Installing R packages from different repositories:

• From CRAN:

# install.packages("Package Name"), e.g. 
install.packages("glmnet") 

• From Bioconductor:

# First, load Bioconductor script. You need to have an R version >=3.3.0. 
source("https://bioconductor.org/biocLite.R") 

# Then you can install packages with:  biocLite("Package Name"), e.g. 
biocLite("limma") 

• From github:

# You need to first install a package "devtools" from CRAN 
install.packages("devtools") 

# Load the "devtools" package 
library(devtools) 

# Then you can install a package from some user's reporsitory, e.g. 
install_github("twitter/AnomalyDetection") 

# or using install_git("url"), e.g. 
install_git("https://github.com/twitter/AnomalyDetection") 

Where are R packages stored?

# Get library locations containing R packages 
.libPaths()

## [1] "/Library/Frameworks/R.framework/Versions/4.0/Resources/library"
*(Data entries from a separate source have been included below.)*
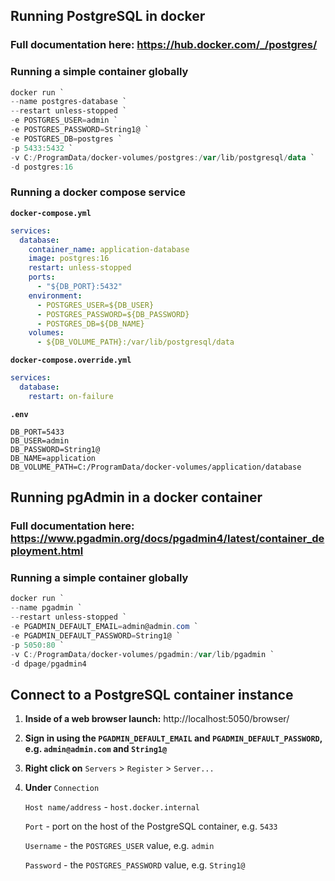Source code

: ## Running PostgreSQL in docker

### Full documentation here: https://hub.docker.com/_/postgres/

### Running a simple container globally

```powershell
docker run `
--name postgres-database `
--restart unless-stopped `
-e POSTGRES_USER=admin `
-e POSTGRES_PASSWORD=String1@ `
-e POSTGRES_DB=postgres `
-p 5433:5432 `
-v C:/ProgramData/docker-volumes/postgres:/var/lib/postgresql/data `
-d postgres:16
```

### Running a docker compose service

__`docker-compose.yml`__
```yml
services:
  database:
    container_name: application-database
    image: postgres:16
    restart: unless-stopped
    ports:
      - "${DB_PORT}:5432"
    environment:
      - POSTGRES_USER=${DB_USER}
      - POSTGRES_PASSWORD=${DB_PASSWORD}
      - POSTGRES_DB=${DB_NAME}
    volumes:
      - ${DB_VOLUME_PATH}:/var/lib/postgresql/data
```

__`docker-compose.override.yml`__
```yml
services:
  database:
    restart: on-failure
```

__`.env`__
```.env
DB_PORT=5433
DB_USER=admin
DB_PASSWORD=String1@
DB_NAME=application
DB_VOLUME_PATH=C:/ProgramData/docker-volumes/application/database
```

## Running pgAdmin in a docker container

### Full documentation here: https://www.pgadmin.org/docs/pgadmin4/latest/container_deployment.html

### Running a simple container globally
```powershell
docker run `
--name pgadmin `
--restart unless-stopped `
-e PGADMIN_DEFAULT_EMAIL=admin@admin.com `
-e PGADMIN_DEFAULT_PASSWORD=String1@ `
-p 5050:80 `
-v C:/ProgramData/docker-volumes/pgadmin:/var/lib/pgadmin `
-d dpage/pgadmin4
```

## Connect to a PostgreSQL container instance

1. __Inside of a web browser launch:__ http://localhost:5050/browser/

2. __Sign in using the `PGADMIN_DEFAULT_EMAIL` and `PGADMIN_DEFAULT_PASSWORD`, e.g. `admin@admin.com` and `String1@`__

3. __Right click on__ `Servers` > `Register` > `Server...`

4. __Under__ `Connection`

    `Host name/address` - `host.docker.internal`

    `Port` - port on the host of the PostgreSQL container, e.g. `5433`

    `Username` - the `POSTGRES_USER` value, e.g. `admin`

    `Password` - the `POSTGRES_PASSWORD` value, e.g. `String1@`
# Get the info on all the packages installed 
installed.packages()[1:5, 1:3]

##                 Package           LibPath                                                          Version  
## abind           "abind"           "/Library/Frameworks/R.framework/Versions/4.0/Resources/library" "1.4-5"  
## actuar          "actuar"          "/Library/Frameworks/R.framework/Versions/4.0/Resources/library" "3.1-1"  
## additivityTests "additivityTests" "/Library/Frameworks/R.framework/Versions/4.0/Resources/library" "1.1-4"  
## akima           "akima"           "/Library/Frameworks/R.framework/Versions/4.0/Resources/library" "0.6-2.1"
## ape             "ape"             "/Library/Frameworks/R.framework/Versions/4.0/Resources/library" "5.4-1"

# Get all packages currently loaded in the R environment 
search() 

## [1] ".GlobalEnv"        "package:stats"     "package:graphics"  "package:grDevices" "package:utils"     "package:datasets"  "package:methods"   "Autoloads"         "package:base"

Getting you ready for Lab 2

The swirl R package allows to learn R programming and data science very easily. You will use it in Lab 2, so here we are going to install it together. The workflow is the same as for any other R package.

Step 1: Open RStudio and type the following into the console:

install.packages("swirl")

That is just for this time!!! Once swirl is installed on your machine, you can skip directly to step 2.

Step 2: Start swirl

This is the only step that you will repeat every time you want to run swirl. First, you will load the package using the library() function. Then you will call the function that starts the magic! Type the following, pressing Enter after each line:

library("swirl")

swirl()